Directions
Every line below needs to be reproduced exactly.

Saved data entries

━━━━

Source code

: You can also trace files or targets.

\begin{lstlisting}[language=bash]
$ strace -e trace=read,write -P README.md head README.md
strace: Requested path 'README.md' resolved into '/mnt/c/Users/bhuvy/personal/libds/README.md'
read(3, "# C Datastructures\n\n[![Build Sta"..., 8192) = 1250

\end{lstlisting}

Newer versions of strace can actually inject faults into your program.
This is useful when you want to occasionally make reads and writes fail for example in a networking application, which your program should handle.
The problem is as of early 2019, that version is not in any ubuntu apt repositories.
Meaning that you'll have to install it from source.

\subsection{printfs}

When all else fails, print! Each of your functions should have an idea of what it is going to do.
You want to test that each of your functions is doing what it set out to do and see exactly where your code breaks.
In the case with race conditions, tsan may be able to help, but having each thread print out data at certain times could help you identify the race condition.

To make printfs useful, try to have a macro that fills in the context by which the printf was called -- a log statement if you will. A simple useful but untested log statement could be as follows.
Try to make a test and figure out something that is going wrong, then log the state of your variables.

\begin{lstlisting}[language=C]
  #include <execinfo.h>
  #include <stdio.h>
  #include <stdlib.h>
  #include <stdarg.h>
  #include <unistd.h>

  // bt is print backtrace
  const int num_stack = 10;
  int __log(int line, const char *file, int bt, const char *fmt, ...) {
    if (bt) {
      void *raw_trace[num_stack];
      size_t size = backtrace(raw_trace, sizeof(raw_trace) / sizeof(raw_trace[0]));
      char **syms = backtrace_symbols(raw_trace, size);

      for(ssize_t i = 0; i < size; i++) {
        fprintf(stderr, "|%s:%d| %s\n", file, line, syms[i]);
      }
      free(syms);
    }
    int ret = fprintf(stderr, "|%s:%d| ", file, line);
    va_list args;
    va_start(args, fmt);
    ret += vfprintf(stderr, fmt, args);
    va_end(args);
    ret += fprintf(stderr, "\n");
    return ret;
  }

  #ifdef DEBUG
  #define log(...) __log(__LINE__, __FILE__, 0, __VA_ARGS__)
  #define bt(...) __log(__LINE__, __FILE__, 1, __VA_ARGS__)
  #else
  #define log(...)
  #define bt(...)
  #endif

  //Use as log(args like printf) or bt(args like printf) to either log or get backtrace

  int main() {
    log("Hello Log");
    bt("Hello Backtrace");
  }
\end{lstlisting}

━━━━

Answer below
Source code

: You can also trace files or targets.

\begin{lstlisting}[language=bash]
$ strace -e trace=read,write -P README.md head README.md
strace: Requested path 'README.md' resolved into '/mnt/c/Users/bhuvy/personal/libds/README.md'
read(3, "# C Datastructures\n\n[![Build Sta"..., 8192) = 1250

\end{lstlisting}

Newer versions of strace can actually inject faults into your program.
This is useful when you want to occasionally make reads and writes fail for example in a networking application, which your program should handle.
The problem is as of early 2019, that version is not in any ubuntu apt repositories.
Meaning that you'll have to install it from source.

\subsection{printfs}

When all else fails, print! Each of your functions should have an idea of what it is going to do.
You want to test that each of your functions is doing what it set out to do and see exactly where your code breaks.
In the case with race conditions, tsan may be able to help, but having each thread print out data at certain times could help you identify the race condition.

To make printfs useful, try to have a macro that fills in the context by which the printf was called -- a log statement if you will. A simple useful but untested log statement could be as follows.
Try to make a test and figure out something that is going wrong, then log the state of your variables.

\begin{lstlisting}[language=C]
  #include <execinfo.h>
  #include <stdio.h>
  #include <stdlib.h>
  #include <stdarg.h>
  #include <unistd.h>

  // bt is print backtrace
  const int num_stack = 10;
  int __log(int line, const char *file, int bt, const char *fmt, ...) {
    if (bt) {
      void *raw_trace[num_stack];
      size_t size = backtrace(raw_trace, sizeof(raw_trace) / sizeof(raw_trace[0]));
      char **syms = backtrace_symbols(raw_trace, size);

      for(ssize_t i = 0; i < size; i++) {
        fprintf(stderr, "|%s:%d| %s\n", file, line, syms[i]);
      }
      free(syms);
    }
    int ret = fprintf(stderr, "|%s:%d| ", file, line);
    va_list args;
    va_start(args, fmt);
    ret += vfprintf(stderr, fmt, args);
    va_end(args);
    ret += fprintf(stderr, "\n");
    return ret;
  }

  #ifdef DEBUG
  #define log(...) __log(__LINE__, __FILE__, 0, __VA_ARGS__)
  #define bt(...) __log(__LINE__, __FILE__, 1, __VA_ARGS__)
  #else
  #define log(...)
  #define bt(...)
  #endif

  //Use as log(args like printf) or bt(args like printf) to either log or get backtrace

  int main() {
    log("Hello Log");
    bt("Hello Backtrace");
  }
\end{lstlisting}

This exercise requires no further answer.